> [What you have to do]:
Please write out only the lines from the one containing "See recorded session according to step 8" through the last line of the listing. Do not include pictures.

> [Source material]:
----
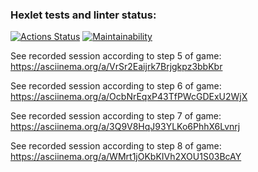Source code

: ### Hexlet tests and linter status:
[![Actions Status](https://github.com/MaishevK/frontend-project-44/actions/workflows/hexlet-check.yml/badge.svg)](https://github.com/MaishevK/frontend-project-44/actions)
[![Maintainability](https://api.codeclimate.com/v1/badges/31326ddef88566f9cdf9/maintainability)](https://codeclimate.com/github/MaishevK/frontend-project-44/maintainability)

See recorded session according to step 5 of game:
https://asciinema.org/a/VrSr2Eaijrk7Brjgkpz3bbKbr

See recorded session according to step 6 of game:
https://asciinema.org/a/OcbNrEqxP43TfPWcGDExU2WjX

See recorded session according to step 7 of game:
https://asciinema.org/a/3Q9V8HqJ93YLKo6PhhX6Lvnrj

See recorded session according to step 8 of game:
https://asciinema.org/a/WMrt1jOKbKIVh2XOU1S03BcAY
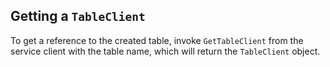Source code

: 
## Getting a `TableClient`
To get a reference to the created table, invoke `GetTableClient` from the service client with the table name, which will return the `TableClient` object.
----
> [Written response]:
See recorded session according to step 8 of game:
https://asciinema.org/a/WMrt1jOKbKIVh2XOU1S03BcAY
Source code

: 
## Getting a `TableClient`
To get a reference to the created table, invoke `GetTableClient` from the service client with the table name, which will return the `TableClient` object.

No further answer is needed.